Data to examine Start Marker
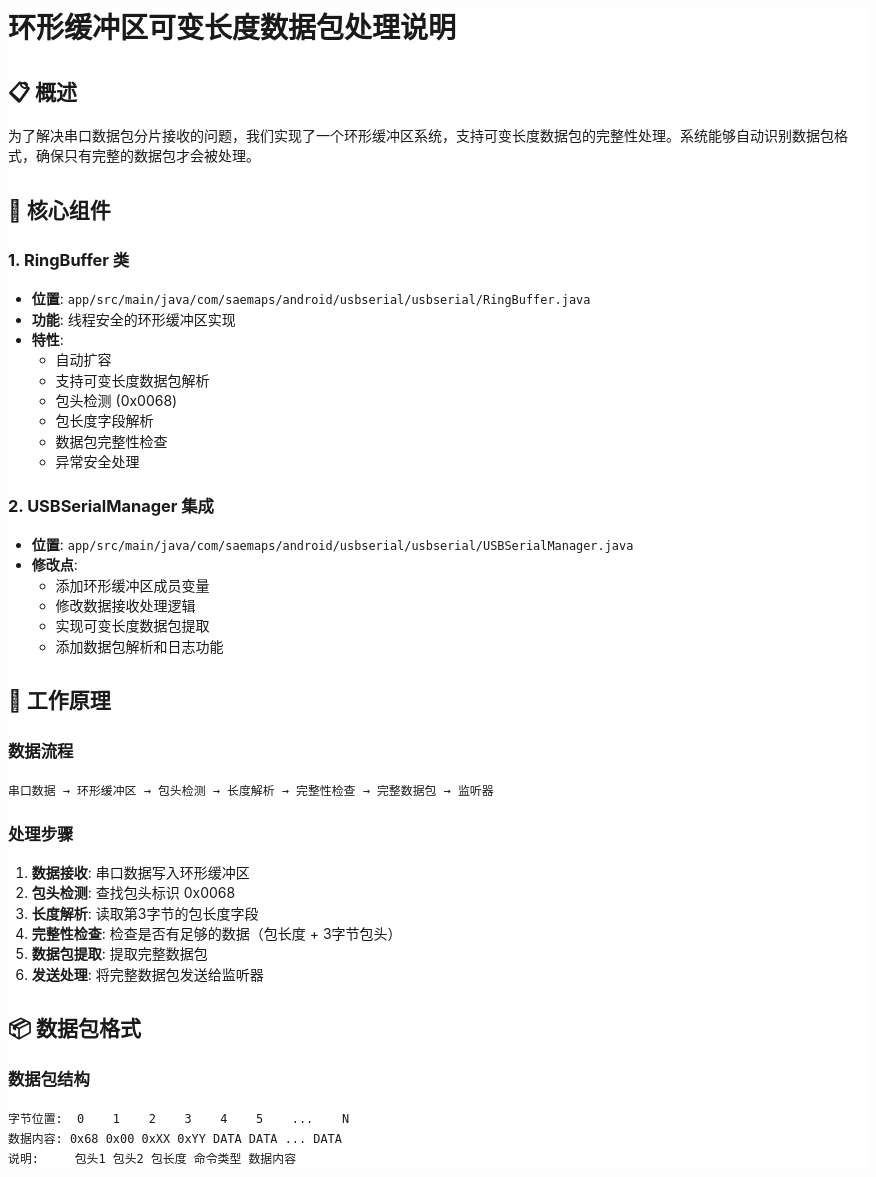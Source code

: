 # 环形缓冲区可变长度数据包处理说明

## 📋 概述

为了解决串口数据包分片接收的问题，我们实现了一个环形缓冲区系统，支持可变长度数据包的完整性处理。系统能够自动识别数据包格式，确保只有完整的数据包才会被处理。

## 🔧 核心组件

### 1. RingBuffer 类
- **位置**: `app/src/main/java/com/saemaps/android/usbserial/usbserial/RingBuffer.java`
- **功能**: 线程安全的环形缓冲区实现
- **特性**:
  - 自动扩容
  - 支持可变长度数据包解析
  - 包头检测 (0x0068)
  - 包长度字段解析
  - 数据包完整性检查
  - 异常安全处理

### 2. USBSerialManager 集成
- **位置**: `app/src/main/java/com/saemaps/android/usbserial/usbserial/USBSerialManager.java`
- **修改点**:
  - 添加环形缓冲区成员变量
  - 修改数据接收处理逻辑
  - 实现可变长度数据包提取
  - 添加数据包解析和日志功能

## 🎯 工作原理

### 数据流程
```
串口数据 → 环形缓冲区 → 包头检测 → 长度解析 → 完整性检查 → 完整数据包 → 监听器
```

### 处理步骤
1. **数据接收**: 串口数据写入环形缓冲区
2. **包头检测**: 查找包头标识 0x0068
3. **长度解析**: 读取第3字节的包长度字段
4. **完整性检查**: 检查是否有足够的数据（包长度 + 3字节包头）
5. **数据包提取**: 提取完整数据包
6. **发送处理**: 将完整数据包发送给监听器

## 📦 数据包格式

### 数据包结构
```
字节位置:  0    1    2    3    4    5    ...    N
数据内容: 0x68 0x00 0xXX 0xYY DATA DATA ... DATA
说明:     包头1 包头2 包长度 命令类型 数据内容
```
Data to examine End Marker
§ What you will do
From the entries above, copy each line holding "java".

§ Reply to the task
- **位置**: `app/src/main/java/com/saemaps/android/usbserial/usbserial/RingBuffer.java`
- **位置**: `app/src/main/java/com/saemaps/android/usbserial/usbserial/USBSerialManager.java`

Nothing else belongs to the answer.